Until now, Reah had never grasped the true size of the city. Her eyes were lost in the complexity of transports and parts gathering in rows on the assembly floor. As she watched, even the transepts began to come down, supported by new-spun cables and the cooperative limbs of lower sections. Hand-by-hand, slung from webs, walking and rolling and even flying, Resurrection spread itself out on the grasslands, moving its perimeter of spines and pushing back Durragon’s army. But the time would come, Reah knew, when the spines themselves would disassemble, and she would have to rely on the uncoordinated mobile defenses to keep the men from breaking through.
The insect buzzed on her shoulder and she tapped its head.
“This unit cannot locate the wounded suppliants,” the coat-rack said. “The architect has been informed they are missing, but all faculties are now concentrated on moving and outside defense.”
Reah looked away from the assembly floor. “Bring me a quick corridor transport and join me here. We’ll look for them ourselves.”
Ezeki peered into chamber after chamber, trying to find something which by any stretch of conjecture would serve the purpose of a command center. The city had to have one—but where?
Belshezar came running after him. “Musa Salih says the city is taking itself apart,” he said, out of breath. “I think it’s getting ready to move.”
“There’s no control center down here. It must be up near the tower—and that’s where she is, too.”
“No, she isn’t. The tower’s already come down. There’s nothing to do except leave, if we can.”
Ezeki shook his head. “We can follow it, wait until it reassembles.”
“It won’t!

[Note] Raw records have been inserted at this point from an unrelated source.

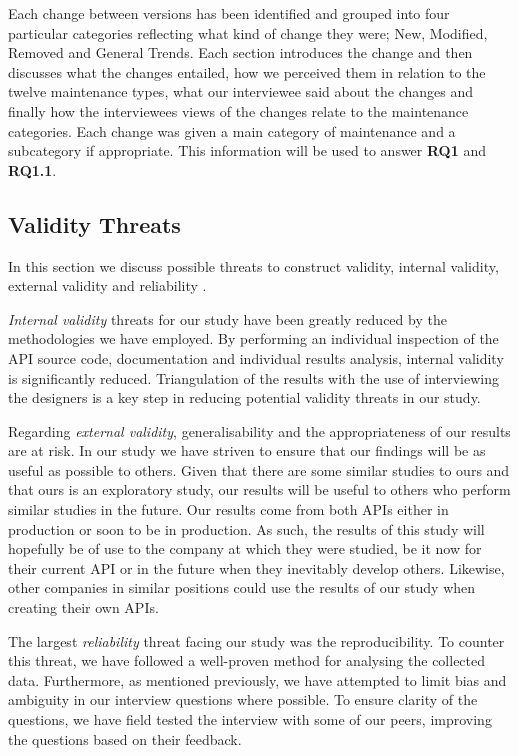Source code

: \documentclass{sig-alternate}
\begin{document}
Each change between versions has been identified and grouped into four particular categories reflecting what kind of change they were; New, Modified, Removed and General Trends. Each section introduces the change and then discusses what the changes entailed, how we perceived them in relation to the twelve maintenance types, what our interviewee said about the changes and finally how the interviewees views of the changes relate to the maintenance categories. Each change was given a main category of maintenance and a subcategory if appropriate. This information will be used to answer \textbf{RQ1} and \textbf{RQ1.1}.


\subsection{Validity Threats} \label{validity_threats}
In this section we discuss possible threats to construct validity, internal validity, external validity and reliability \cite{runeson2009guidelines}.


\textit{Internal validity} threats for our study have been greatly reduced by the methodologies we have employed. By performing an individual inspection of  the API source code, documentation and individual results analysis, internal validity is significantly reduced. Triangulation of the results with the use of interviewing the designers is a key step in reducing potential validity threats in our study.

Regarding \textit{external validity}, generalisability and the appropriateness of our results are at risk. In our study we have striven to ensure that our findings will be as useful as possible to others. Given that there are some similar studies to ours and that ours is an exploratory study, our results will be useful to others who perform similar studies in the future. Our results come from both APIs either in production or soon to be in production. As such, the results of this study will hopefully be of use to the company at which they were studied, be it now for their current API or in the future when they inevitably develop others. Likewise, other companies in similar positions could use the results of our study when creating their own APIs.

The largest \textit{reliability} threat facing our study was the reproducibility. To counter this threat, we have followed a well-proven method for analysing the collected data. Furthermore, as mentioned previously, we have attempted to limit bias and ambiguity in our interview questions where possible. To ensure clarity of the questions, we have field tested the interview with some of our peers, improving the questions based on their feedback.
\end{document}
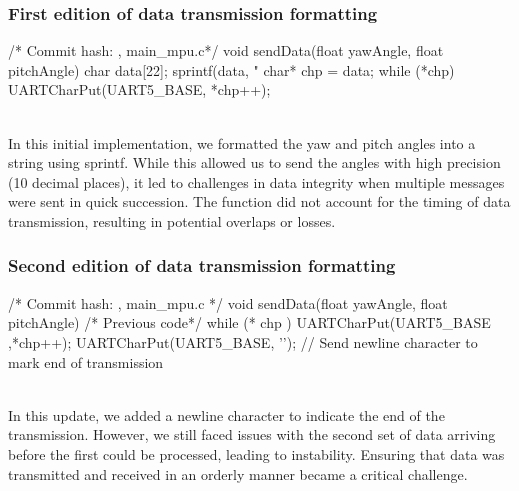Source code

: \documentclass[12pt, a4paper]{article}
\begin{document}
\subsubsection{First edition of data transmission formatting}\text{}
\begin{code}
/* Commit hash: , main_mpu.c*/
void sendData(float yawAngle, float pitchAngle) {
    char data[22];
    sprintf(data, "%
    char* chp = data;
    while (*chp) 
        UARTCharPut(UART5_BASE, *chp++);
}
\end{code}\text{}\\
In this initial implementation, we formatted the yaw and pitch angles into a string using sprintf. 
While this allowed us to send the angles with high precision (10 decimal places), 
it led to challenges in data integrity when multiple messages were sent in quick succession. 
The function did not account for the timing of data transmission, resulting in potential overlaps 
or losses.
\subsubsection{Second edition of data transmission formatting}\text{}
\begin{code}
/* Commit hash: , main_mpu.c */
void sendData(float yawAngle, float pitchAngle) {
    /* Previous code*/
    while (* chp )
        UARTCharPut(UART5_BASE ,*chp++);
    UARTCharPut(UART5_BASE, '\n'); // Send newline character to mark end of transmission
}
\end{code}
\textbf{}\\
In this update, we added a newline character to indicate the end of the transmission. 
However, we still faced issues with the second set of data arriving before the first could 
be processed, leading to instability. Ensuring that data was transmitted and received in an 
orderly manner became a critical challenge.
\end{document}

Cities go to the mountains and die.”
“Not if they have someone rational behind them.”
“But the woman isn’t rational. She’s insane.”
Ezeki took a last look into a small storage room and shrugged. “What good is coming here at all, then? She’s won.”
Belshezar grimaced. “No. I can take us to the upper levels, just below the tower. Most of the promenades are still standing. If we can find a control drum like the one Durragon captured, it may tell us more.”
Musa Salih strolled into the entrance archway, smoking his crusted pipe. He watched with amusement while Ezeki tried to query a cube similar to the one which had followed the woman. “It doesn’t talk,” he told them as the device walked off on its interrupted business. “It must just be a relay, a messenger.”
Musa pointed with his pipe-stem. “Gentlemen, Breetod is trying to throw a stone over the outer barrier, but it keeps shifting. He’s very angry. He wants to get a message to Durragon. That’ll keep him busy, but what are we going to do?”
“Follow me,” Belshezar said. Musa glanced at Ezeki and they walked after him.
“One unit reports they are leaving the lower levels,” the coat-rack said. “They seem to be looking for you.”
“Good. Then we’ll wait.” She felt for the knife in her robes. The coat-rack suddenly trembled and halted. She turned to look at it. The insect buzzed off her shoulder.
“What’s wrong?” she asked.
“A failure—”
The floor buckled and jumped beneath them. A few meters from where they stood, in the broad vehicle corridor below the assembly hall, the walls gapped and groaned. A ramble echoed around them, followed by an ear-splitting squeal. The floor tilted and Reah fell on her hands and knees. The coat-rack rolled and toppled. As she began to slide, her hands struggled to get a grip on the floor. The cracks in the walls and ceiling grew. Fluids from ruptured city parts cascaded through the cracks, steaming and throwing up mists of alcohol.
Reah rolled over on her back and flattened out. As she watched, one whole section of a side tower separated and arced over, collapsing as it fell. The entire city seemed to be roaring. She blocked her ears with her hands, then put them on the floor again to keep from sliding. The end of the corridor was open to the air now. Across the gap she could see flying debris and a rising cloud, and beyond that remnants of the tower leaning against an outer ring of the city, swaying crumbling and falling.
The coat-rack flexed to right itself, then started rolling. At the last, it tried to flatten its arms and stop but it disappeared over the edge of the floor. For seconds the city was quiet. Reah lay with mouth open, a pain in her knees, her head vibrating with echoes of the scream.
Then the alarms went off. Automatic voices urged occupants of apartments to remain calm. The whole city was frantically murmuring and warning and relaying damage information. Reah crawled out of the way of a transport. It tried to block off the corridor but instead, with a grinding of treads, made the floor dip farther and sailed off into the pit.
After several minutes, the buttresses and supports far below made a titanic effort and what was left of the tower sorted itself into temporary equilibrium. Reah felt this as a shiver and a slow, elevator-like rise. Then the corridor was level and she stood experimentally, almost collapsing because of the trembling of her knees.
Reah could guess what had happened. Some of the weaker structures, unable to rely on totally dead parts, had collapsed and taken the side tower with them. Moving the city had been a calculated risk in the first place, and now the risk had come due. “How much?” she asked herself. “How much is lost?” Then, standing on the jagged rim of the floor, she began to weep.
Ezeki’s arm hung broken by his side. He howled into the dust and gloom, cursing God, cursing his mother and father, cursing all who had helped him stay alive in the past—anyone who had contributed to the present horror. Breetod, Belshezar and the Chasers lay under head-high mounds of squirming, green-bleeding rubble. Musa Salih was nowhere to be seen. From all around, fine mists of choking fluid filled the air, and sounds of screaming matter tortured beyond structural endurance.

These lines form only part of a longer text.